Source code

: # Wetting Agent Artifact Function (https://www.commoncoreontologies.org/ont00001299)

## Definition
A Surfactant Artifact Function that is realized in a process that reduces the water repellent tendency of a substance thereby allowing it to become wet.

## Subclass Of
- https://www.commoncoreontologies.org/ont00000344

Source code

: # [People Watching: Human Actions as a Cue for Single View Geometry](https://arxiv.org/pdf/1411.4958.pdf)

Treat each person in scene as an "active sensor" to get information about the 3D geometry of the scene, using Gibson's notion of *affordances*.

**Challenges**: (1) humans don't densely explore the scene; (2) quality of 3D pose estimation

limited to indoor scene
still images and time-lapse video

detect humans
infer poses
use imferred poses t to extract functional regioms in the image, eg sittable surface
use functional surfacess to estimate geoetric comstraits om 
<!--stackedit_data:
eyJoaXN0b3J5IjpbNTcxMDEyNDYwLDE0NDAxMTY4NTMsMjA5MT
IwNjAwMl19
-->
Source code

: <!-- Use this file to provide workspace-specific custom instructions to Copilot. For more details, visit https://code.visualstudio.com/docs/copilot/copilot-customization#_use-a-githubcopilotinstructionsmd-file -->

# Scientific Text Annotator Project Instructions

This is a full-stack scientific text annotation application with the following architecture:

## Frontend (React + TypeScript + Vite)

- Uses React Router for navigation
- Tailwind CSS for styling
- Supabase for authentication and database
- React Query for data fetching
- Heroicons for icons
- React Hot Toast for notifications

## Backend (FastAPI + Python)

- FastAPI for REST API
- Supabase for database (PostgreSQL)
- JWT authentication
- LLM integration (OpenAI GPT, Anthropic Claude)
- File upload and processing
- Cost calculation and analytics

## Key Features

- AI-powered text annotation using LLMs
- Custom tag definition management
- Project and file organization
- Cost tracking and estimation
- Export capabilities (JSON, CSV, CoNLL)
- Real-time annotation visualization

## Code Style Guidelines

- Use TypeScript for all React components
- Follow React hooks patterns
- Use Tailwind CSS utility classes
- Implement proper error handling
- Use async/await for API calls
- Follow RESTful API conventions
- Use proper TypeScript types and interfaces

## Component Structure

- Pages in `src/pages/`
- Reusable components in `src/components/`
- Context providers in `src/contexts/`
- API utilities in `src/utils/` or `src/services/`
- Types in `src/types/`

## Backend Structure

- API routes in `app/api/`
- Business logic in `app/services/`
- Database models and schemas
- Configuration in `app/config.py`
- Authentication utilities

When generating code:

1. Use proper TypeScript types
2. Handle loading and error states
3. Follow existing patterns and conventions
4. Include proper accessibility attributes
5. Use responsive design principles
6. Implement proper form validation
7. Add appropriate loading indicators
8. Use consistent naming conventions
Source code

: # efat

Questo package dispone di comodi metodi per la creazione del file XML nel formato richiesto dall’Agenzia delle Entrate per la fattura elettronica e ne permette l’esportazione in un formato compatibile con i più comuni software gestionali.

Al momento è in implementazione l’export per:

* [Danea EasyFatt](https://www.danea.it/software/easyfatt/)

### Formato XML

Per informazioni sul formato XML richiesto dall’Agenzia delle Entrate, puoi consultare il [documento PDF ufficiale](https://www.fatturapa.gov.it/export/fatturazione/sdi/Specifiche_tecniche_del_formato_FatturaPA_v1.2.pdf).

_Assignment_: Nothing but a number is wanted here: how many lines of the material contain the string "React".

_Completed exercise_: 6